With repealing the health care overhaul law a priority for Republicans, some House Democrats want GOP congressional leaders to identify which of their members are willing to opt out of their congressional health insurance benefits, which are subsidized by taxpayers. Democratic Reps. Joseph Crowley of New York, Linda Sanchez of California, Donna Edwards of Maryland, and Tim Ryan of Ohio sent a letter to Senate Minority Leader Mitch McConnell, R-Ky., and presumptive Speaker John Boehner, R-Ohio, asking them to announce which members will turn down coverage. ... According to the Democrats' letter, the federal government will spend more than $10,000 on the premiums for each member of Congress with a family plan. A central tenet of the health care law is a subsidy program so the uninsured can purchase insurance (Fung, National Journal, 11/18).

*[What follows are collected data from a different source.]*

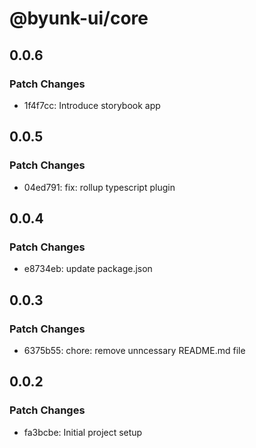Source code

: # @byunk-ui/core

## 0.0.6

### Patch Changes

- 1f4f7cc: Introduce storybook app

## 0.0.5

### Patch Changes

- 04ed791: fix: rollup typescript plugin

## 0.0.4

### Patch Changes

- e8734eb: update package.json

## 0.0.3

### Patch Changes

- 6375b55: chore: remove unncessary README.md file

## 0.0.2

### Patch Changes

- fa3bcbe: Initial project setup
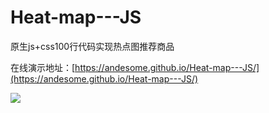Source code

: # Heat-map---JS
原生js+css100行代码实现热点图推荐商品

在线演示地址：[https://andesome.github.io/Heat-map---JS/](https://andesome.github.io/Heat-map---JS/)

<img src="https://andesome.github.io/Heat-map---JS/media/ys.jpg" />
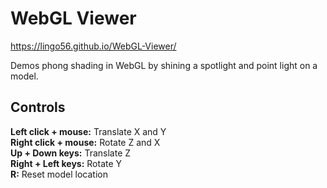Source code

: # WebGL Viewer
https://lingo56.github.io/WebGL-Viewer/

Demos phong shading in WebGL by shining a spotlight and point light on a model.

## Controls
**Left click + mouse:** Translate X and Y<br>
**Right click + mouse:** Rotate Z and X<br>
**Up + Down keys:** Translate Z<br>
**Right + Left keys:** Rotate Y<br>
**R:** Reset model location<br>
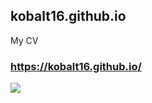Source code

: ## kobalt16.github.io
My CV
### https://kobalt16.github.io/
[![](https://github.com/kobalt16/kobalt16.github.io/blob/main/assets/prv.gif)](https://kobalt16.github.io/)
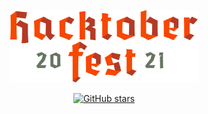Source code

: <p align="center">
    <img src="image/logo.svg" alt="Hacktoberfest-2020 Logo" width="300">
</p>
<p align="center">
    <a href="https://github.com/digitalocean/hacktoberfest/stargazers"><img alt="GitHub stars" src="https://img.shields.io/github/stars/Dibyajit-Mohanty
/HackOctober_Carnival"></a>
</p>
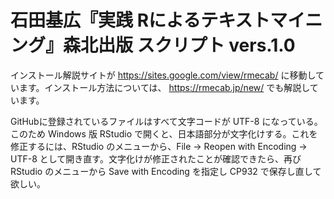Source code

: # 石田基広『実践 Rによるテキストマイニング』森北出版 スクリプト vers.1.0

インストール解説サイトが https://sites.google.com/view/rmecab/ に移動しています。インストール方法については、 https://rmecab.jp/new/ でも解説しています。

GitHubに登録されているファイルはすべて文字コードが UTF-8 になっている。
このため Windows 版 RStudio で開くと、日本語部分が文字化けする。これを修正するには、RStudio のメニューから、File -> Reopen with Encoding -> UTF-8 として開き直す。文字化けが修正されたことが確認できたら、再び RStudio のメニューから Save with Encoding を指定し CP932 で保存し直して欲しい。
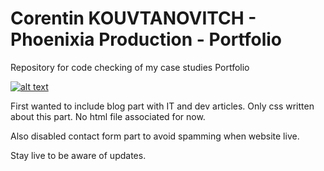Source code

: # Corentin KOUVTANOVITCH - Phoenixia Production - Portfolio
Repository for code checking of my case studies Portfolio

[![alt text](https://ckouvtanovitch.phoenixia-prods.com/images/PORTFOLIO-colored.jpg "Portfolio Corentin KOUVTANOVITCH")](https://ckouvtanovitch.phoenixia-prods.com)

First wanted to include blog part with IT and dev articles.
Only css written about this part. No html file associated for now.

Also disabled contact form part to avoid spamming when website live.

Stay live to be aware of updates.
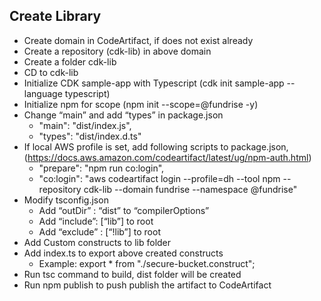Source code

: 
## Create Library
* Create domain in CodeArtifact, if does not exist already
* Create a repository (cdk-lib) in above domain
* Create a folder cdk-lib
* CD to cdk-lib
* Initialize CDK sample-app with Typescript (cdk init sample-app --language typescript)
* Initialize npm for scope (npm init --scope=@fundrise -y)
* Change “main” and add “types” in package.json
  * "main": "dist/index.js", 
  * "types": "dist/index.d.ts"
* If local AWS profile is set, add following scripts to package.json,  (https://docs.aws.amazon.com/codeartifact/latest/ug/npm-auth.html)
  * "prepare": "npm run co:login", 
  * "co:login": "aws codeartifact login --profile=dh --tool npm --repository cdk-lib --domain fundrise --namespace @fundrise"
* Modify tsconfig.json
  * Add “outDir” : “dist” to “compilerOptions”
  * Add “include”: [“lib”] to root
  * Add “exclude” : [“!lib”] to root
* Add Custom constructs to lib folder
* Add index.ts to export above created constructs
  * Example: export * from "./secure-bucket.construct";
* Run tsc command to build, dist folder will be created
* Run npm publish to push publish the artifact to CodeArtifact
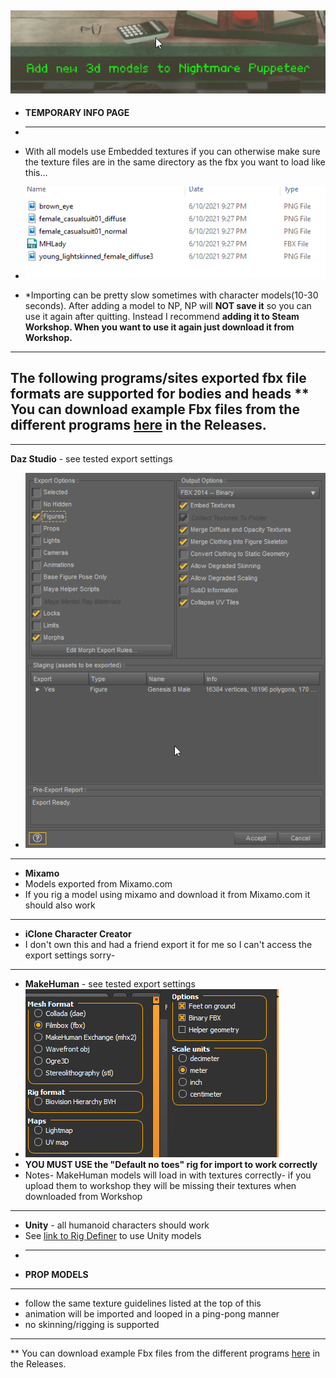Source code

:  ![Add3dmodelimage](https://github.com/mdotstrange/NightmarePuppeteerPublic/raw/master/Files/add3dModels.png)
----------------------
* **TEMPORARY INFO PAGE**
* ------------------------------------------

* With all models use Embedded textures if you can otherwise make sure the texture files are in the same directory as the fbx you want to load like this...
* ![File example](https://github.com/mdotstrange/NightmarePuppeteerPublic/raw/master/Files/FileTextures.png)
* *Importing can be pretty slow sometimes with character models(10-30 seconds). After adding a model to NP, NP will **NOT save it** so you can use it again after quitting. Instead I recommend **adding it to Steam Workshop. When you want to use it again just download it from Workshop.**

---------------
 **The following programs/sites exported fbx file formats are supported for bodies and heads**
 ** You can download example Fbx files from the different programs [here](https://github.com/mdotstrange/NightmarePuppeteerPublic/releases/tag/ExampleFbxFiles) in the Releases.
 ----------------
 ---------------------
 
 **Daz Studio** - see tested export settings
 * ![DazExportImage](https://github.com/mdotstrange/NightmarePuppeteerPublic/raw/master/Files/DazOptions.png)

----------------------
* **Mixamo**
* Models exported from Mixamo.com
* If you rig a model using mixamo and download it from Mixamo.com it should also work

-----------------------------
* **iClone Character Creator**
* I don't own this and had a friend export it for me so I can't access the export settings sorry-

----------------------
 * **MakeHuman** - see tested export settings
 * ![MakeHUmanExport](https://github.com/mdotstrange/NightmarePuppeteerPublic/raw/master/Files/MakeHUman2.jpg)
 * **YOU MUST USE the "Default no toes" rig for import to work correctly**
 * Notes- MakeHuman models will load in with textures correctly- if you upload them to workshop they will be missing their textures when downloaded from Workshop

----------------------------
* **Unity** - all humanoid characters should work
* See [link to Rig Definer](https://github.com/mdotstrange/NightmarePuppeteerPublic/releases/tag/v1.0) to use Unity models
* -----------------------------
* **PROP MODELS**
--------------------
* follow the same texture guidelines listed at the top of this
* animation will be imported and looped in a ping-pong manner
* no skinning/rigging is supported

-------------------------------------------
 ** You can download example Fbx files from the different programs [here](https://github.com/mdotstrange/NightmarePuppeteerPublic/releases/tag/ExampleFbxFiles) in the Releases.
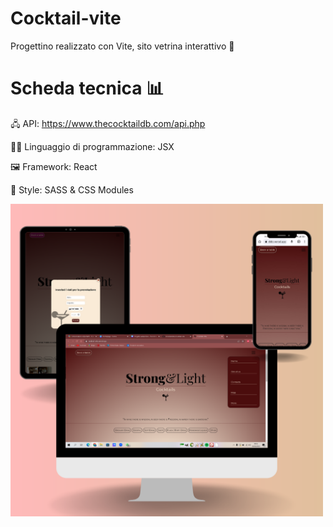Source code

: # Cocktail-vite
Progettino realizzato con Vite, sito vetrina interattivo 🤩

# Scheda tecnica 📊
 
 🖧  API: https://www.thecocktaildb.com/api.php <br/>
 
 👩‍💻 Linguaggio di programmazione: JSX <br/>
 
 🖼️ Framework: React <br/>
 
 🎨 Style: SASS & CSS Modules 
 
 <img src="./view.png" alt="immagine" width="500px" />

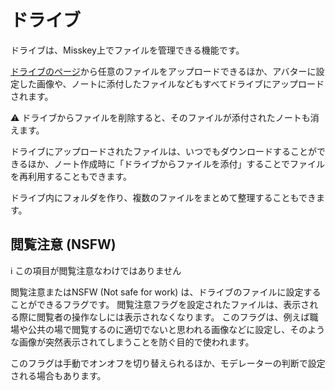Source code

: # ドライブ
ドライブは、Misskey上でファイルを管理できる機能です。

[ドライブのページ](/my/drive)から任意のファイルをアップロードできるほか、アバターに設定した画像や、ノートに添付したファイルなどもすべてドライブにアップロードされます。

<div class="warn">⚠️ ドライブからファイルを削除すると、そのファイルが添付されたノートも消えます。</div>

ドライブにアップロードされたファイルは、いつでもダウンロードすることができるほか、ノート作成時に「ドライブからファイルを添付」することでファイルを再利用することもできます。

ドライブ内にフォルダを作り、複数のファイルをまとめて整理することもできます。

## 閲覧注意 (NSFW)
<div class="info">ℹ️ この項目が閲覧注意なわけではありません</div>

閲覧注意またはNSFW (Not safe for work) は、ドライブのファイルに設定することができるフラグです。
閲覧注意フラグを設定されたファイルは、表示される際に閲覧者の操作なしには表示されなくなります。
このフラグは、例えば職場や公共の場で閲覧するのに適切でないと思われる画像などに設定し、そのような画像が突然表示されてしまうことを防ぐ目的で使われます。

このフラグは手動でオンオフを切り替えられるほか、モデレーターの判断で設定される場合もあります。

Senators Push Bipartisan State Healthcare Waiver
A Democrat and a Republican teamed up in the Senate on Thursday to offer legislation that would give states the flexibility to implement their own healthcare approaches when the federal overhaul goes into full effect in 2014. The proposal by Democrat Ron Wyden and Republican Scott Brown moves up the date when states can apply for waivers from the federal law in order to implement their own approaches (Whitesides, 11/18).
Sens. Ron Wyden (D-Ore.) and Scott Brown (R-Mass.) have introduced legislation that would give states more flexibility to implement their own health plans when most of the Patient Protection and Affordable Care Act goes into effect in 2014. Currently, a provision in the law says states can apply for waivers from some of the federal law's requirements including the individual mandate, the employer penalty for not providing coverage, the exact standards for a basic health insurance policy and the structure of the health insurance exchange but must wait until 2017 to do so (Zigmond, Modern Healthcare, 11/18).
Republicans Rise To Power, With Enmity For Health Law
Until Election Day, when Wisconsin turned from navy blue to crimson red, this state aspired to lead the nation in carrying out the federal health care law and using its incentives to regulate and reshape the medical delivery system. The current governor, Jim Doyle, a two-term Democrat, praised the law as a great benefit to Wisconsin (Sack, The New York Times, 11/18).